# Raising and lowering indices

I read multiple sources about raising and lowering indices and Einstein summary notation but am having problems doing it.

Here is an example. I am trying to derive Maxwell's inhomogeneous equations in the Minkowski vacuum $$$$\partial_\mu F^{\mu\nu} = 0$$$$ using the alternative form in curved space: $$$$\frac{1}{\sqrt{-g}}\partial_\mu\Bigg[(\sqrt{-g\,}g^{\mu\alpha}g^{\nu\beta}F_{\alpha\beta}\Bigg] = 0$$$$ Substituting $$g^{\phi\theta} = \eta^{\phi\theta} = \text{diag} (+,-,-,-)$$: $$$$\partial_\mu F_{\alpha\beta} = 0$$$$

What is the proper way to convert this to $$\partial_\mu F^{\mu\nu} = 0$$ or $$\partial_\alpha F^{\alpha\beta} = 0$$ or $$\partial_\lambda F^{\lambda\kappa} = 0$$? I keep getting a mess.

edit:

I am at a level of trying to make sure I am doing the mechanics properly. I think in the back of my mind I knew I could contract indices to get your alternative form. Here is my messy approach: $$$$\eta_{\mu\phi} \: \partial^\phi F_\alpha \, ^\rho \: \eta_{\beta\rho} = 0$$$$ $$$$\eta_{\mu\phi} \: \eta^{\phi\sigma} \: \partial_\sigma F_\alpha \, ^\rho \: \eta_{\beta\rho} = 0$$$$ $$$$\eta_{\mu\phi} \: \eta^{\phi\sigma} \: \partial_\sigma \: \eta_{\lambda\alpha} \: F^{\lambda\rho} \: \eta_{\beta\rho} = 0$$$$ Substituting $$\eta^{\phi\theta} = \text{diag} (+,-,-,-)$$: $$$$\partial_\sigma F^{\lambda\rho} = 0$$$$ Then I would keep raising and lowering and substituting until I get the preferred form, if ever. I assume I am missing the proper approach.

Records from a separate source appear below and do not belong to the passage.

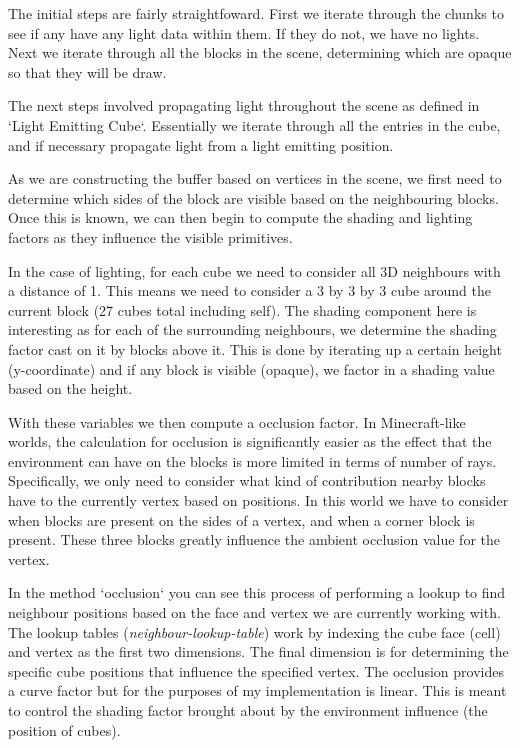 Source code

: \documentclass{book}
\begin{document}
The initial steps are fairly straightfoward.  First we iterate through the chunks to see if any have any light data within them.  If they do not, we have no lights.  Next we iterate through all the blocks in the scene, determining which are opaque so that they will be draw.
    
The next steps involved propagating light throughout the scene as defined in `Light Emitting Cube`. Essentially we iterate through all the entries in the cube, and if necessary propagate light from a light emitting position.
    
As we are constructing the buffer based on vertices in the scene, we first need to determine which sides of the block are visible based on the neighbouring blocks.  Once this is known, we can then begin to compute the shading and lighting factors as they influence the visible primitives.
    
In the case of lighting, for each cube we need to consider all 3D neighbours with a distance of 1.  This means we need to consider a 3 by 3 by 3 cube around the current block (27 cubes total including self).  The shading component here is interesting as for each of the surrounding neighbours, we determine the shading factor cast on it by blocks above it.  This is done by iterating up a certain height (y-coordinate) and if any block is visible (opaque), we factor in a shading value based on the height.
    
With these variables we then compute a occlusion factor.  In Minecraft-like worlds, the calculation for occlusion is significantly easier as the effect that the environment can have on the blocks is more limited in terms of number of rays.  Specifically, we only need to consider what kind of contribution nearby blocks have to the currently vertex based on positions.  In this world we have to consider when blocks are present on the sides of a vertex, and when a corner block is present.  These three blocks greatly influence the ambient occlusion value for the vertex.
    
In the method `occlusion` you can see this process of performing a lookup to find neighbour positions based on the face and vertex we are currently working with.  The lookup tables (\textit{neighbour-lookup-table}) work by indexing the cube face (cell) and vertex as the first two dimensions.  The final dimension is for determining the specific cube positions that influence the specified vertex.  The occlusion provides a curve factor but for the purposes of my implementation is linear.  This is meant to control the shading factor brought about by the environment influence (the position of cubes).
    
\end{document}
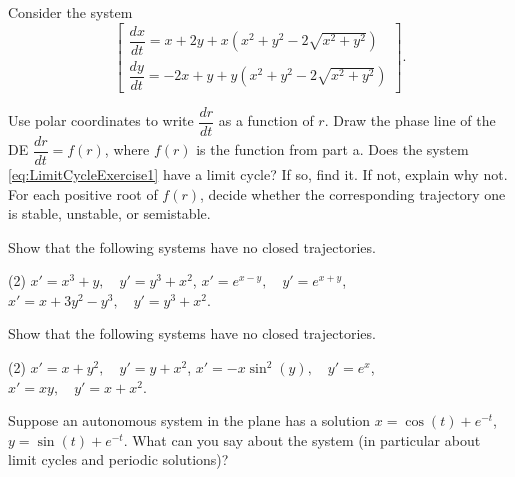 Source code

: \begin{exercise}
Consider the system %
\begin{equation}
\begin{bmatrix}\dfrac{dx}{dt}=x+2y+x(x^2+y^2-2\sqrt{x^2+y^2})\\[6pt]
  \dfrac{dy}{dt}=-2x+y+y(x^2+y^2-2\sqrt{x^2+y^2})
\end{bmatrix}. \label{eq:LimitCycleExercise1}
\end{equation}
\begin{tasks}
\task Use polar coordinates to write $\dfrac{dr}{dt}$ as a function of $r$.
\task Draw the phase line of the DE $\dfrac{dr}{dt}=f(r)$, where $f(r)$ is the function from part a.
\task Does the system \eqref{eq:LimitCycleExercise1} have a limit cycle? If so, find it. If not, explain why not.
For each positive root of $f(r)$, decide whether the corresponding trajectory one is stable, unstable, or semistable.
\end{tasks}
\end{exercise}

\begin{exercise}
Show that the following systems have no closed trajectories.
\begin{tasks}(2)
\task $x'=x^3+y,\quad y'=y^3+x^2$,
\task $x'=e^{x-y},\quad y'=e^{x+y}$,
\task $x'=x+3y^2-y^3,\quad y'=y^3+x^2$.
\end{tasks}
\end{exercise}

\begin{exercise}\ansMark%
Show that the following systems have no closed trajectories.
\begin{tasks}(2)
\task $x'=x+y^2,\quad y'=y+x^2$,
\task $x'=-x\sin^2(y),\quad y'=e^x$,
\task $x'=xy,\quad y'=x+x^2$.
\end{tasks}
\end{exercise}

\begin{exercise}\ansMark%
Suppose an autonomous system in the plane has a solution
$x=\cos(t)+e^{-t}$, $y=\sin(t)+e^{-t}$.  What can you say
about the system (in particular about limit cycles and periodic solutions)?
\end{exercise}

• How did you mange to lose the sums over $\mu$, $\alpha$ and $\beta$? Do you understand how $A_\mu \delta^\mu_\nu=A_\nu$? Nov 7, 2020 at 13:11

Multiplication by a $$g$$ tensor is what's usually meant by 'raising' or 'lowering' indices. Depending on how you structure your axioms, it is possible to take $$g^{\mu\alpha}F_{\alpha\beta} = F^\alpha_\beta$$ as a definition of what $$F$$ with an upper index means.
Generally, $$F$$ is defined as a covariant (bottom indices) tensor. This has various nice properties, chief among which being that it also makes $$F$$ a 2-form, which is a notion that is invariant under coordinate changes. The presence of a metric makes it possible to convert covariant objects to contravariant ones, so the top line could be equivalently written as
$$\frac{1}{\sqrt{-g}} \partial_\mu \left[\sqrt{-g} F^{\mu\nu} \right]$$ The only reason it is not written like that is to make the metric tensor dependence explicit, while leaving $$F_{\mu\nu}$$ in its 'natural' state.